Exatamente. O que é que pressiona a floresta? Por que é que os outros países destruíram e queimaram suas florestas? Por pressão de consumo, essa que é a verdade. Dizer que a pobreza pressiona a floresta é uma bobagem; o que pressiona a floresta é exatamente o contrário, é a riqueza.
Riqueza de dentro ou de fora da Amazônia?
De fora, claro. Uma pequena parte está dentro da Amazônia, porque o desmatamento é uma atividade lucrativa para pouquíssimos, é concentradora de riqueza. Nosso programa é para criar mecanismos que incentivem os produtores rurais a reflorestar. Nosso instituto de terras vai dar prioridade de regularização fundiária para quem fizer o cadastro ambiental rural. As pessoas vão poder recompor a área e ainda ganhar dinheiro.
Ganhar dinheiro como?
Quando plantarem, parte dessa floresta será de espécies com potencial econômico. Queremos também captar recursos com créditos de carbono.
Potencial econômico extrativista ou madeireiro?
O valor extrativista também é importante, mas fizemos os cálculos com base no valor madeireiro, de espécies como paricá e eucalipto.
Então o eucalipto vai valer como espécie de reflorestamento?
A Embrapa está fazendo pesquisa com 15 espécies nativas do Estado para aproveitamento econômico. Precisamos agilizar esse tipo de pesquisa.
Mas o eucalipto entra?
Veja bem, essas áreas estavam desmatadas. A idéia não é derrubar a floresta, é reflorestar. Parte desse 1 bilhão será mesmo de valor econômico. Não vamos incentivar que se plante só eucalipto; não é essa a proposta.
Por que é tão difícil acabar com o desmatamento?
Sabe qual é o lucro do desmatamento? US$ 270 mil por quilômetro quadrado por ano. O lucro da pecuária é de US$ 15 mil km2/ano. O da soja é de US$ 24 mil km2/ano. E o do reflorestamento é de US$ 125 mil km2/ano. Então, essa é a atividade econômica que mais se aproxima do lucro do desmatamento. Temos dificuldade para combater o desmatamento, sim, porque há interesses econômicos imensos. O lucro é muito alto.
A floresta tem de dar dinheiro em pé, se não cai? É isso?

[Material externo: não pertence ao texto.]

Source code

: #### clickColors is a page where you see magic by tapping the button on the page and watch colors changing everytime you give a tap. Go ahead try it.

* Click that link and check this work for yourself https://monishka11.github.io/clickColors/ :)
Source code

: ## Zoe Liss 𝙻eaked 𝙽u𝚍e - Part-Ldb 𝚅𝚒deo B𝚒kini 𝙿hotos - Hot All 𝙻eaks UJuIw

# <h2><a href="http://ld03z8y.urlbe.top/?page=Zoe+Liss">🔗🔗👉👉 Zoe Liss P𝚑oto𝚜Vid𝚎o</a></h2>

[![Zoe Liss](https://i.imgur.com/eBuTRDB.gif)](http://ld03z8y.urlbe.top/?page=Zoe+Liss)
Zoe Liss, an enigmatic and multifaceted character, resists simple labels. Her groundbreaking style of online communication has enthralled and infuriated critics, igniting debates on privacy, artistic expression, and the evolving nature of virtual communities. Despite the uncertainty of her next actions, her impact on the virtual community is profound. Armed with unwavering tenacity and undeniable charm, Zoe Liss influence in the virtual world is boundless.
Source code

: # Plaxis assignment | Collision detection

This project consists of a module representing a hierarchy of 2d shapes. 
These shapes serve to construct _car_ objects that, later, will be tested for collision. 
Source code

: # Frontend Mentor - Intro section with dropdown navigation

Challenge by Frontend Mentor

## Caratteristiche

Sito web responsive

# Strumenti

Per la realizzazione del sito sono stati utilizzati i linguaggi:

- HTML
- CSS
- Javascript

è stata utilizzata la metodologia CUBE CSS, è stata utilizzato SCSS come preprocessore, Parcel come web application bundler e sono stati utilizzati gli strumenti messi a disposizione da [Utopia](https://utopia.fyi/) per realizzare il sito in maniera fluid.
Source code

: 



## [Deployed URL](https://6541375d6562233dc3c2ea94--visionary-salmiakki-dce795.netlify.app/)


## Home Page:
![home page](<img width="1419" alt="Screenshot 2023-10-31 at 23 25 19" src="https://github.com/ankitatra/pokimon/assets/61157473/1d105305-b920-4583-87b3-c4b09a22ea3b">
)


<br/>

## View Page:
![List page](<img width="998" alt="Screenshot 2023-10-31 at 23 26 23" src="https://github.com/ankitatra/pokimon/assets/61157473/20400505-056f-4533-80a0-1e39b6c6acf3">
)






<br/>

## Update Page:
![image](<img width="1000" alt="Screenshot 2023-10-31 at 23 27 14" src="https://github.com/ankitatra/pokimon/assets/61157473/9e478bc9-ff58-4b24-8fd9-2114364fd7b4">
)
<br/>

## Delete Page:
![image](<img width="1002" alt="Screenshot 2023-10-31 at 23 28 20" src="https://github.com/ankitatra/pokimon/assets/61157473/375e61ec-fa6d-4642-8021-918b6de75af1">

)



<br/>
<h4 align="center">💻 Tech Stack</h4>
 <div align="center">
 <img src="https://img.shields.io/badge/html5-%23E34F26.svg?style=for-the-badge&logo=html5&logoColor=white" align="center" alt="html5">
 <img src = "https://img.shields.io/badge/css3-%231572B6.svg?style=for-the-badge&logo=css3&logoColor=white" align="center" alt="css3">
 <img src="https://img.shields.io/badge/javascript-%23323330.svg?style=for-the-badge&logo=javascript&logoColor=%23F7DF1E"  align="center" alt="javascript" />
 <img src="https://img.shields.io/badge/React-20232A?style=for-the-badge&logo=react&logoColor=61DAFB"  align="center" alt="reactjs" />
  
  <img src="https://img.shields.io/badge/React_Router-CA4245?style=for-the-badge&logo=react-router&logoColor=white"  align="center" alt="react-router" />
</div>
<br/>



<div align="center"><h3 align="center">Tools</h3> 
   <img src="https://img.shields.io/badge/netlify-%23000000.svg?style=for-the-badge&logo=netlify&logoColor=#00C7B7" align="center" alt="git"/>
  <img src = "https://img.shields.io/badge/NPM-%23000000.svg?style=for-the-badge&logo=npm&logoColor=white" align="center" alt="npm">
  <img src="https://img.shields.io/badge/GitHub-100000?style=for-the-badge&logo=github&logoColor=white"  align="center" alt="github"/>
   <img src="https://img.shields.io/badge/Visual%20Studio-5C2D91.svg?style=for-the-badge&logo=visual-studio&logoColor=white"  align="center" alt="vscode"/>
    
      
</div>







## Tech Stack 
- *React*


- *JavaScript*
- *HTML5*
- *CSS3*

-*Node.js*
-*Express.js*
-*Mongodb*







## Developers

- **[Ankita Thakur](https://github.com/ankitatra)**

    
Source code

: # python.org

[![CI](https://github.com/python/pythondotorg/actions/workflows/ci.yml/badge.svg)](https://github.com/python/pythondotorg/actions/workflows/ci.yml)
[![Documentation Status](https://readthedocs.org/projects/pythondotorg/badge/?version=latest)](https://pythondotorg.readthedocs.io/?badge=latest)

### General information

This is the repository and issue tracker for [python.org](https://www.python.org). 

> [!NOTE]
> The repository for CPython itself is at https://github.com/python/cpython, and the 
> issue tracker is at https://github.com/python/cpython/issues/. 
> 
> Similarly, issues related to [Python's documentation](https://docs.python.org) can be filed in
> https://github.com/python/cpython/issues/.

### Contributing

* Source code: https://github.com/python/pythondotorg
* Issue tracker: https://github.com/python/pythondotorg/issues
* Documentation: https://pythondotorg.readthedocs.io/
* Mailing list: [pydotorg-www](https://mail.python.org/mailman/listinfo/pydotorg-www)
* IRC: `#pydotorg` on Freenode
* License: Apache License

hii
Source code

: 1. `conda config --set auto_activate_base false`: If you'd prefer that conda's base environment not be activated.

Se der dinheiro, vai deixar de ter pressão. Outra coisa que temos colocado é que é preciso pagar por serviços ambientais. Não é justo que o mundo que já destruiu suas florestas cobre alguma coisa do povo da Amazônia. Alguém tem direito de exigir que esse povo não tenha acesso a bens de consumo, a energia elétrica, a qualidade de vida? Ninguém pode ousar exigir isso do nosso povo. Por isso é justo cobrar por serviços ambientais, para que não se desmate, para que se possa viver dos produtos florestais. A política de preço mínimo do governo federal (para produtos extrativistas) já foi um grande avanço. O mercado internacional também pode valorizar o produto florestal.

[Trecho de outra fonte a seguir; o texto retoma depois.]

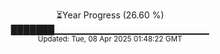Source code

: <p align="center">
⏳Year Progress (26.60 %) <br>
███████▁▁▁▁▁▁▁▁▁▁▁▁▁▁▁▁▁▁▁▁▁▁▁ <br>
<sub>Updated: Tue, 08 Apr 2025 01:48:22 GMT</sub>
</p>


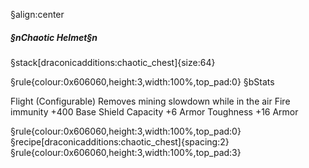 §align:center
##### §nChaotic Helmet§n

§stack[draconicadditions:chaotic_chest]{size:64}

§rule{colour:0x606060,height:3,width:100%,top_pad:0}
§bStats

Flight (Configurable)
Removes mining slowdown while in the air
Fire immunity
+400 Base Shield Capacity
+6 Armor Toughness
+16 Armor

§rule{colour:0x606060,height:3,width:100%,top_pad:0}
§recipe[draconicadditions:chaotic_chest]{spacing:2}
§rule{colour:0x606060,height:3,width:100%,top_pad:3}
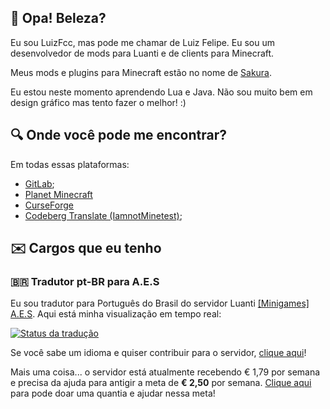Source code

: ## 👋 Opa! Beleza?
Eu sou LuizFcc, mas pode me chamar de Luiz Felipe. Eu sou um desenvolvedor de mods para Luanti e de clients para Minecraft.

Meus mods e plugins para Minecraft estão no nome de [Sakura](https://github.com/Sakura-Mods).

Eu estou neste momento aprendendo Lua e Java. Não sou muito bem em design gráfico mas tento fazer o melhor! :)

## 🔍 Onde você pode me encontrar?
Em todas essas plataformas:

* [GitLab](https://gitlab.com/LuizFcc);
* [Planet Minecraft](https://planetminecraft.com/member/LuizFcc)
* [CurseForge](https://curseforge.com/members/LuizFcc)
* [Codeberg Translate (IamnotMinetest)](https//translate.codeberg.com/user/LuizFcc);

## ✉️ Cargos que eu tenho
### 🇧🇷 Tradutor pt-BR para A.E.S

Eu sou tradutor para Português do Brasil do servidor Luanti [[Minigames] A.E.S](https://aes.land). Aqui está minha visualização em tempo real:

<a href="https://translate.codeberg.org/engage/zughy-friends-minetest/">
<img src="https://translate.codeberg.org/widget/zughy-friends-minetest/-/pt-BR/multi-auto.svg" alt="Status da tradução" />
</a>

Se você sabe um idioma e quiser contribuir para o servidor, [clique aqui](https://translate.codeberg.org/projects/zughy-friends-minetest)!

Mais uma coisa... o servidor está atualmente recebendo € 1,79 por semana e precisa da ajuda para antigir a meta de **€ 2,50** por semana. [Clique aqui](https://liberapay.com/aes_luanti_server/donate?currency=BRL) para pode doar uma quantia e ajudar nessa meta!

E a única opção que as pessoas encontram para sobreviver é derrubar a floresta?
O problema é que foi assim por muito tempo. Não estou falando de 50 mil pessoas, estou falando de 1 milhão, que durante décadas nunca foram incomodadas. O prejuízo agora não pode ser justamente delas. Não temos como controlar isso; não temos como encher o Estado de fiscais. Não posso ter só ações reativas, preciso de ações proativas, que possam gerar emprego, renda, desenvolvimento, sem destruir.
Quem deveria pagar pelos serviços ambientais? O próprio Brasil ou os governos estrangeiros?
Primeiro temos de regulamentar isso aqui, no nosso país. Eu sou favorável a que tenhamos também um fundo com soberania nossa, para que o mundo inteiro pague. Ora, o mundo tem de pagar sim. O mundo que já destruiu. Eles não têm moral para criticar nada.
A senhora acha que outros países têm obrigação de financiar a conservação da Amazônia, ou seria mais uma ação filantrópica?
Eles têm obrigação, sim, e ainda não têm de dar um pio em relação a como vamos utilizar esses recursos. São eles que pressionam a floresta.
Como a senhora vê a agropecuária dentro da Amazônia?
O Pará já tem o quarto rebanho do Brasil. Queremos fazer com que essa pecuária seja intensiva. Não há necessidade de desmatar mais nada; podemos aumentar a produtividade sem aumentar as áreas.
Há casos em que o desmatamento se justifica?
Acho que o desmatamento pode acontecer em situações que seja necessário fazer uma obra. Não vou deixar de fazer uma obra importante, seja de saneamento, uma hidrelétrica, um gasoduto, uma estrada. Posso fazer isso de forma sustentável, sem depredar a natureza. É isso que não se admite mais. Daqui a algum tempo vamos ter desmatamento praticamente zero, porque o pouco desmatamento que tiver será compensado com reflorestamento.
Como a senhora vê esse suposto conflito entre desenvolvimento, infra-estrutura e conservação?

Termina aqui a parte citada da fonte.